Un gran gol, dopo un controllo a seguire capace di mandare al bar due difensori. Un assist illuminante, e per non farsi mancare nulla un autogol per sua fortuna ininfluente. Non c’era modo migliore per Kees de Boer di chiudere un campionato, il primo con la Salernitana, vissuto tra più bassi che alti.
Luci e ombre per il play olandese, fermato da un paio di infortuni muscolari che he hanno minato pesantemente il rendimento, al pari degli equivoci tattici sui quali Giuseppe Raffaele si è più volte scontrato nella prima parte di stagione. Le difficoltà da mezz’ala mancina sono emerse sin dalle prime gare, la coabitazione con Galo Capomaggio nel 3-5-2 iniziale non ha funzionato a dovere, e anche quando si è provato a invertirli le cose non sono andate meglio.
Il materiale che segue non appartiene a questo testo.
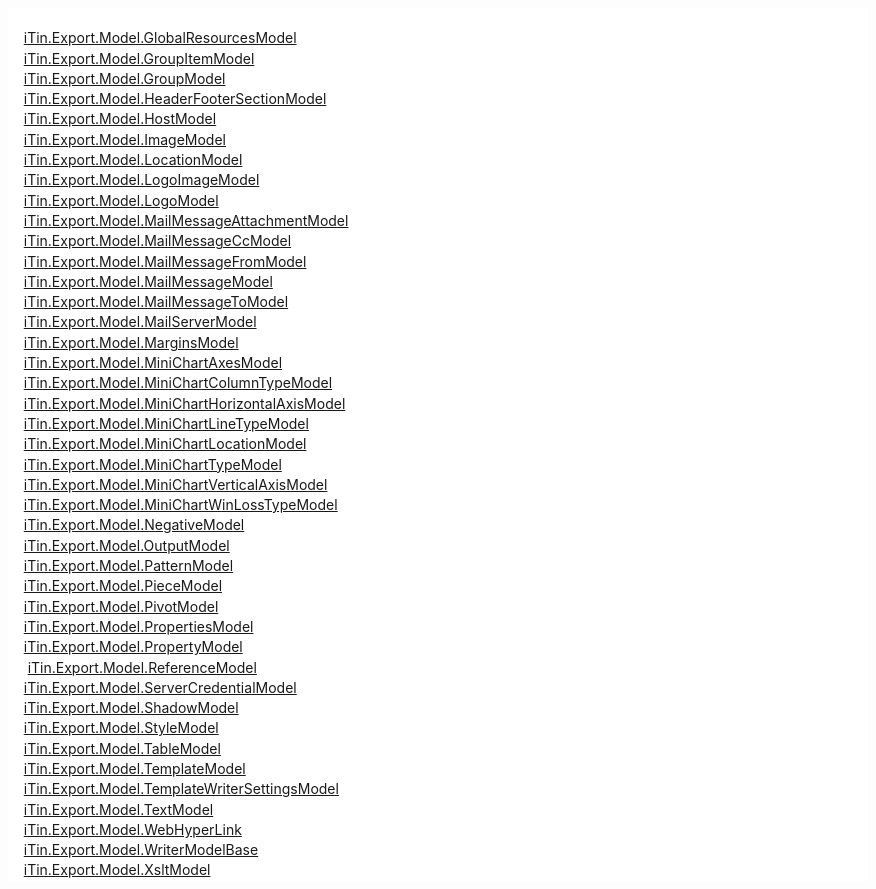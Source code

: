 <br />&nbsp;&nbsp;&nbsp;&nbsp;<a href="T_iTin_Export_Model_GlobalResourcesModel">iTin.Export.Model.GlobalResourcesModel</a><br />&nbsp;&nbsp;&nbsp;&nbsp;<a href="T_iTin_Export_Model_GroupItemModel">iTin.Export.Model.GroupItemModel</a><br />&nbsp;&nbsp;&nbsp;&nbsp;<a href="T_iTin_Export_Model_GroupModel">iTin.Export.Model.GroupModel</a><br />&nbsp;&nbsp;&nbsp;&nbsp;<a href="T_iTin_Export_Model_HeaderFooterSectionModel">iTin.Export.Model.HeaderFooterSectionModel</a><br />&nbsp;&nbsp;&nbsp;&nbsp;<a href="T_iTin_Export_Model_HostModel">iTin.Export.Model.HostModel</a><br />&nbsp;&nbsp;&nbsp;&nbsp;<a href="T_iTin_Export_Model_ImageModel">iTin.Export.Model.ImageModel</a><br />&nbsp;&nbsp;&nbsp;&nbsp;<a href="T_iTin_Export_Model_LocationModel">iTin.Export.Model.LocationModel</a><br />&nbsp;&nbsp;&nbsp;&nbsp;<a href="T_iTin_Export_Model_LogoImageModel">iTin.Export.Model.LogoImageModel</a><br />&nbsp;&nbsp;&nbsp;&nbsp;<a href="T_iTin_Export_Model_LogoModel">iTin.Export.Model.LogoModel</a><br />&nbsp;&nbsp;&nbsp;&nbsp;<a href="T_iTin_Export_Model_MailMessageAttachmentModel">iTin.Export.Model.MailMessageAttachmentModel</a><br />&nbsp;&nbsp;&nbsp;&nbsp;<a href="T_iTin_Export_Model_MailMessageCcModel">iTin.Export.Model.MailMessageCcModel</a><br />&nbsp;&nbsp;&nbsp;&nbsp;<a href="T_iTin_Export_Model_MailMessageFromModel">iTin.Export.Model.MailMessageFromModel</a><br />&nbsp;&nbsp;&nbsp;&nbsp;<a href="T_iTin_Export_Model_MailMessageModel">iTin.Export.Model.MailMessageModel</a><br />&nbsp;&nbsp;&nbsp;&nbsp;<a href="T_iTin_Export_Model_MailMessageToModel">iTin.Export.Model.MailMessageToModel</a><br />&nbsp;&nbsp;&nbsp;&nbsp;<a href="T_iTin_Export_Model_MailServerModel">iTin.Export.Model.MailServerModel</a><br />&nbsp;&nbsp;&nbsp;&nbsp;<a href="T_iTin_Export_Model_MarginsModel">iTin.Export.Model.MarginsModel</a><br />&nbsp;&nbsp;&nbsp;&nbsp;<a href="T_iTin_Export_Model_MiniChartAxesModel">iTin.Export.Model.MiniChartAxesModel</a><br />&nbsp;&nbsp;&nbsp;&nbsp;<a href="T_iTin_Export_Model_MiniChartColumnTypeModel">iTin.Export.Model.MiniChartColumnTypeModel</a><br />&nbsp;&nbsp;&nbsp;&nbsp;<a href="T_iTin_Export_Model_MiniChartHorizontalAxisModel">iTin.Export.Model.MiniChartHorizontalAxisModel</a><br />&nbsp;&nbsp;&nbsp;&nbsp;<a href="T_iTin_Export_Model_MiniChartLineTypeModel">iTin.Export.Model.MiniChartLineTypeModel</a><br />&nbsp;&nbsp;&nbsp;&nbsp;<a href="T_iTin_Export_Model_MiniChartLocationModel">iTin.Export.Model.MiniChartLocationModel</a><br />&nbsp;&nbsp;&nbsp;&nbsp;<a href="T_iTin_Export_Model_MiniChartTypeModel">iTin.Export.Model.MiniChartTypeModel</a><br />&nbsp;&nbsp;&nbsp;&nbsp;<a href="T_iTin_Export_Model_MiniChartVerticalAxisModel">iTin.Export.Model.MiniChartVerticalAxisModel</a><br />&nbsp;&nbsp;&nbsp;&nbsp;<a href="T_iTin_Export_Model_MiniChartWinLossTypeModel">iTin.Export.Model.MiniChartWinLossTypeModel</a><br />&nbsp;&nbsp;&nbsp;&nbsp;<a href="T_iTin_Export_Model_NegativeModel">iTin.Export.Model.NegativeModel</a><br />&nbsp;&nbsp;&nbsp;&nbsp;<a href="T_iTin_Export_Model_OutputModel">iTin.Export.Model.OutputModel</a><br />&nbsp;&nbsp;&nbsp;&nbsp;<a href="T_iTin_Export_Model_PatternModel">iTin.Export.Model.PatternModel</a><br />&nbsp;&nbsp;&nbsp;&nbsp;<a href="T_iTin_Export_Model_PieceModel">iTin.Export.Model.PieceModel</a><br />&nbsp;&nbsp;&nbsp;&nbsp;<a href="T_iTin_Export_Model_PivotModel">iTin.Export.Model.PivotModel</a><br />&nbsp;&nbsp;&nbsp;&nbsp;<a href="T_iTin_Export_Model_PropertiesModel">iTin.Export.Model.PropertiesModel</a><br />&nbsp;&nbsp;&nbsp;&nbsp;<a href="T_iTin_Export_Model_PropertyModel">iTin.Export.Model.PropertyModel</a><br />&nbsp;&nbsp;&nbsp;&nbsp;
<a href="T_iTin_Export_Model_ReferenceModel">iTin.Export.Model.ReferenceModel</a><br />&nbsp;&nbsp;&nbsp;&nbsp;<a href="T_iTin_Export_Model_ServerCredentialModel">iTin.Export.Model.ServerCredentialModel</a><br />&nbsp;&nbsp;&nbsp;&nbsp;<a href="T_iTin_Export_Model_ShadowModel">iTin.Export.Model.ShadowModel</a><br />&nbsp;&nbsp;&nbsp;&nbsp;<a href="T_iTin_Export_Model_StyleModel">iTin.Export.Model.StyleModel</a><br />&nbsp;&nbsp;&nbsp;&nbsp;<a href="T_iTin_Export_Model_TableModel">iTin.Export.Model.TableModel</a><br />&nbsp;&nbsp;&nbsp;&nbsp;<a href="T_iTin_Export_Model_TemplateModel">iTin.Export.Model.TemplateModel</a><br />&nbsp;&nbsp;&nbsp;&nbsp;<a href="T_iTin_Export_Model_TemplateWriterSettingsModel">iTin.Export.Model.TemplateWriterSettingsModel</a><br />&nbsp;&nbsp;&nbsp;&nbsp;<a href="T_iTin_Export_Model_TextModel">iTin.Export.Model.TextModel</a><br />&nbsp;&nbsp;&nbsp;&nbsp;<a href="T_iTin_Export_Model_WebHyperLink">iTin.Export.Model.WebHyperLink</a><br />&nbsp;&nbsp;&nbsp;&nbsp;<a href="T_iTin_Export_Model_WriterModelBase">iTin.Export.Model.WriterModelBase</a><br />&nbsp;&nbsp;&nbsp;&nbsp;<a href="T_iTin_Export_Model_XsltModel">iTin.Export.Model.XsltModel</a><br />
Scivolato indietro nelle gerarchie, vicinissimo all’addio a gennaio, il gol in trasferta con l’Atalanta U23 ha frenato la sua partenza, riscrivendo con ogni probabilità il suo destino. Eppure la continuità tardava ad arrivare, una sola volta ha toccato quattro gare di fila da titolare, anche con il cambio in panchina sembrava una delle ultime alternative cui Cosmi poteva pensar di ricorrere, specie dopo l’investitura nei confronti di Di Vico. E invece il passaggio al 3-4-1-2 ha rivitalizzato anche un po’ a sorpresa l’ex Ternana, apprezzato dal trainer proprio per la capacità di verticalizzare, di dettare il primo passaggio, anche tra le linee, per avviare la manovra, concetto ribadito a più riprese. E se l’emergenza in mediana l’ha di fatto aiutato a partire dal 1′ a Trapani, le conferme con Picerno e (soprattutto) Foggia hanno rovesciato la situazione. Portando de Boer in cima alla lista dell’intero pacchetto. Iniezione di fiducia importantissima in chiave playoff, dove il biondo regista vuole finalmente prendersi la Salernitana.